"It's my opinion, God forgive me! the man means to feed us with scraps from the pig-trough," says another.

"It's a regular do, this soirée," says a third.

"The tea is disgustingly smoked," says a fourth.

"And all the little cakes look as if they had been fingered before," says the fifth.

"Decidedly they wish to poison us," says the big man in the neckcloth, looking very morose.

M. Lupot is in despair. He goes in search of Nannette, who has hidden herself in the kitchen; and he busies himself in gathering up the fragments of the bread and butter from the floor and the fireplace.
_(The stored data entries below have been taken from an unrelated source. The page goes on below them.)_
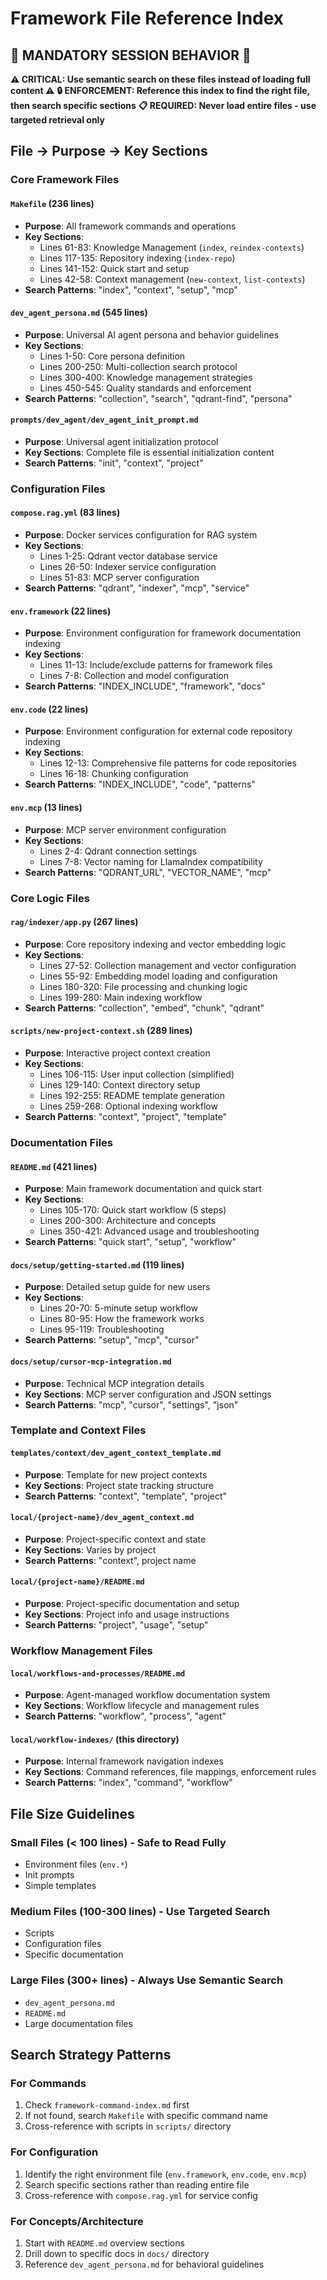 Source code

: # Framework File Reference Index

## 🚨 MANDATORY SESSION BEHAVIOR 🚨
**⚠️ CRITICAL: Use semantic search on these files instead of loading full content ⚠️**
**🔒 ENFORCEMENT: Reference this index to find the right file, then search specific sections**
**📋 REQUIRED: Never load entire files - use targeted retrieval only**

## File → Purpose → Key Sections

### Core Framework Files

#### `Makefile` (236 lines)
- **Purpose**: All framework commands and operations
- **Key Sections**:
  - Lines 61-83: Knowledge Management (`index`, `reindex-contexts`)
  - Lines 117-135: Repository indexing (`index-repo`)
  - Lines 141-152: Quick start and setup
  - Lines 42-58: Context management (`new-context`, `list-contexts`)
- **Search Patterns**: "index", "context", "setup", "mcp"

#### `dev_agent_persona.md` (545 lines)
- **Purpose**: Universal AI agent persona and behavior guidelines
- **Key Sections**:
  - Lines 1-50: Core persona definition
  - Lines 200-250: Multi-collection search protocol
  - Lines 300-400: Knowledge management strategies
  - Lines 450-545: Quality standards and enforcement
- **Search Patterns**: "collection", "search", "qdrant-find", "persona"

#### `prompts/dev_agent/dev_agent_init_prompt.md`
- **Purpose**: Universal agent initialization protocol
- **Key Sections**: Complete file is essential initialization content
- **Search Patterns**: "init", "context", "project"

### Configuration Files

#### `compose.rag.yml` (83 lines)
- **Purpose**: Docker services configuration for RAG system
- **Key Sections**:
  - Lines 1-25: Qdrant vector database service
  - Lines 26-50: Indexer service configuration
  - Lines 51-83: MCP server configuration
- **Search Patterns**: "qdrant", "indexer", "mcp", "service"

#### `env.framework` (22 lines)
- **Purpose**: Environment configuration for framework documentation indexing
- **Key Sections**:
  - Lines 11-13: Include/exclude patterns for framework files
  - Lines 7-8: Collection and model configuration
- **Search Patterns**: "INDEX_INCLUDE", "framework", "docs"

#### `env.code` (22 lines)
- **Purpose**: Environment configuration for external code repository indexing
- **Key Sections**:
  - Lines 12-13: Comprehensive file patterns for code repositories
  - Lines 16-18: Chunking configuration
- **Search Patterns**: "INDEX_INCLUDE", "code", "patterns"

#### `env.mcp` (13 lines)
- **Purpose**: MCP server environment configuration
- **Key Sections**:
  - Lines 2-4: Qdrant connection settings
  - Lines 7-8: Vector naming for LlamaIndex compatibility
- **Search Patterns**: "QDRANT_URL", "VECTOR_NAME", "mcp"

### Core Logic Files

#### `rag/indexer/app.py` (267 lines)
- **Purpose**: Core repository indexing and vector embedding logic
- **Key Sections**:
  - Lines 27-52: Collection management and vector configuration
  - Lines 55-92: Embedding model loading and configuration
  - Lines 180-320: File processing and chunking logic
  - Lines 199-280: Main indexing workflow
- **Search Patterns**: "collection", "embed", "chunk", "qdrant"

#### `scripts/new-project-context.sh` (289 lines)
- **Purpose**: Interactive project context creation
- **Key Sections**:
  - Lines 106-115: User input collection (simplified)
  - Lines 129-140: Context directory setup
  - Lines 192-255: README template generation
  - Lines 259-268: Optional indexing workflow
- **Search Patterns**: "context", "project", "template"

### Documentation Files

#### `README.md` (421 lines)
- **Purpose**: Main framework documentation and quick start
- **Key Sections**:
  - Lines 105-170: Quick start workflow (5 steps)
  - Lines 200-300: Architecture and concepts
  - Lines 350-421: Advanced usage and troubleshooting
- **Search Patterns**: "quick start", "setup", "workflow"

#### `docs/setup/getting-started.md` (119 lines)
- **Purpose**: Detailed setup guide for new users
- **Key Sections**:
  - Lines 20-70: 5-minute setup workflow
  - Lines 80-95: How the framework works
  - Lines 95-119: Troubleshooting
- **Search Patterns**: "setup", "mcp", "cursor"

#### `docs/setup/cursor-mcp-integration.md`
- **Purpose**: Technical MCP integration details
- **Key Sections**: MCP server configuration and JSON settings
- **Search Patterns**: "mcp", "cursor", "settings", "json"

### Template and Context Files

#### `templates/context/dev_agent_context_template.md`
- **Purpose**: Template for new project contexts
- **Key Sections**: Project state tracking structure
- **Search Patterns**: "context", "template", "project"

#### `local/{project-name}/dev_agent_context.md`
- **Purpose**: Project-specific context and state
- **Key Sections**: Varies by project
- **Search Patterns**: "context", project name

#### `local/{project-name}/README.md`
- **Purpose**: Project-specific documentation and setup
- **Key Sections**: Project info and usage instructions
- **Search Patterns**: "project", "usage", "setup"

### Workflow Management Files

#### `local/workflows-and-processes/README.md`
- **Purpose**: Agent-managed workflow documentation system
- **Key Sections**: Workflow lifecycle and management rules
- **Search Patterns**: "workflow", "process", "agent"

#### `local/workflow-indexes/` (this directory)
- **Purpose**: Internal framework navigation indexes
- **Key Sections**: Command references, file mappings, enforcement rules
- **Search Patterns**: "index", "command", "workflow"

## File Size Guidelines

### Small Files (< 100 lines) - Safe to Read Fully
- Environment files (`env.*`)
- Init prompts
- Simple templates

### Medium Files (100-300 lines) - Use Targeted Search
- Scripts
- Configuration files
- Specific documentation

### Large Files (300+ lines) - Always Use Semantic Search
- `dev_agent_persona.md`
- `README.md`
- Large documentation files

## Search Strategy Patterns

### For Commands
1. Check `framework-command-index.md` first
2. If not found, search `Makefile` with specific command name
3. Cross-reference with scripts in `scripts/` directory

### For Configuration
1. Identify the right environment file (`env.framework`, `env.code`, `env.mcp`)
2. Search specific sections rather than reading entire file
3. Cross-reference with `compose.rag.yml` for service config

### For Concepts/Architecture
1. Start with `README.md` overview sections
2. Drill down to specific docs in `docs/` directory
3. Reference `dev_agent_persona.md` for behavioral guidelines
Madame Lupot says nothing; but she is in very bad humour, for she has put on a new cap, which she felt sure would be greatly admired; and a lady has come to her and said—

"Ah, madame, what a shocking head-dress!—your cap is very old-fashioned—those shapes are quite gone out."

"And yet, madame," replies Madame Lupot, "I bought it, not two days ago, in the Rue St Martin."

"Well, madame—Is that the street you go to for the fashions? Go to Mademoiselle Alexina Larose Carrefous Gaillon—you'll get delicious caps there—new fashions and every thing so tasteful: for Heaven's sake, madame, never put on that cap again. You look, at least, a hundred."